Pendirian Baitul Maal ini masih banyak sumber yang berbeda pendapat, ada yang mengatakan didirikan oleh Rasulullah S.A.W.dan ada sumber yang mengatakan bahwa secara resmi baitul maal didirikan oleh Sayidina Umar ibn Khaththab r.a. Di dalam buku Kebijakan Ekonomi Umar Bin Khaththab dikatakan bahwa salah satu keberhasilan beliau adalah mampu mendirikan Baitul Maal[6]. Namun disisi lainsecara implisit fungsi akan Baitul Maal sudah dibentuk oleh Rasulullah S.A.W terbukti dengan membangun masjid bersama kekayaan fungsi di dalamnya (Muslims Centre). Akan tetapi secara eksplisit pendirian Baitul Maal dilakukan oleh Khalifah Umar ibn Khaththab r.a. Kesimpulannya, tidak ada perbedaan yang mendasar dari semua pendapat, hanya saja dikompromikan kapan fungsi secara implisit dari Baiyul Maal dan kapan pendirian secara eksplisit.
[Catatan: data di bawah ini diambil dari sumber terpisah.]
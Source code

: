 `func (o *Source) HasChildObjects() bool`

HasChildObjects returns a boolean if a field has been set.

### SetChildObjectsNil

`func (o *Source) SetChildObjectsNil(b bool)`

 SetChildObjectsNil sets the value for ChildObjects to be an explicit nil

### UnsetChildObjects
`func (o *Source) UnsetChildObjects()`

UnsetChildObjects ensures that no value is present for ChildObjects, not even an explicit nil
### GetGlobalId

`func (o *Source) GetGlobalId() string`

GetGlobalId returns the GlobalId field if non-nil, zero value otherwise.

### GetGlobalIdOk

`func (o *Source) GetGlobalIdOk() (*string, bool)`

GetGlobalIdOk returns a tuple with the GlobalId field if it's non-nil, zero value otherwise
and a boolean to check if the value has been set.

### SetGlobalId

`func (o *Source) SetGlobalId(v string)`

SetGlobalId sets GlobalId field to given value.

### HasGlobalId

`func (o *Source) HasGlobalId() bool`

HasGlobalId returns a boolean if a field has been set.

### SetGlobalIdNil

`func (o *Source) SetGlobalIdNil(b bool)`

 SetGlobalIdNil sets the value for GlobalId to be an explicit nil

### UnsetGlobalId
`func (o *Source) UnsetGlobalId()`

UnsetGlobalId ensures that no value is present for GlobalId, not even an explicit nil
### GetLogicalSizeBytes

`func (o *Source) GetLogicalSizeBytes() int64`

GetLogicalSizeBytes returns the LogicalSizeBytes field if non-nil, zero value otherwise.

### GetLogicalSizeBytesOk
Untuk itu fungsi dari Baitul Maal disini adalah sebagai mediasi kebiajakan fiskal Rasulullah S.A.W. dari pendapat negara Islam hingga penyalurannya. Tidak sampai lama harta yang mengendap di dalam Baitul Maal, ketika mendapatkannya maka langsung disalurkan kepada yang berhak menerimanya yaitu kepada Rasul dan kerabatnya, prajurt, petugas Baitul Maal dan fakir miskin.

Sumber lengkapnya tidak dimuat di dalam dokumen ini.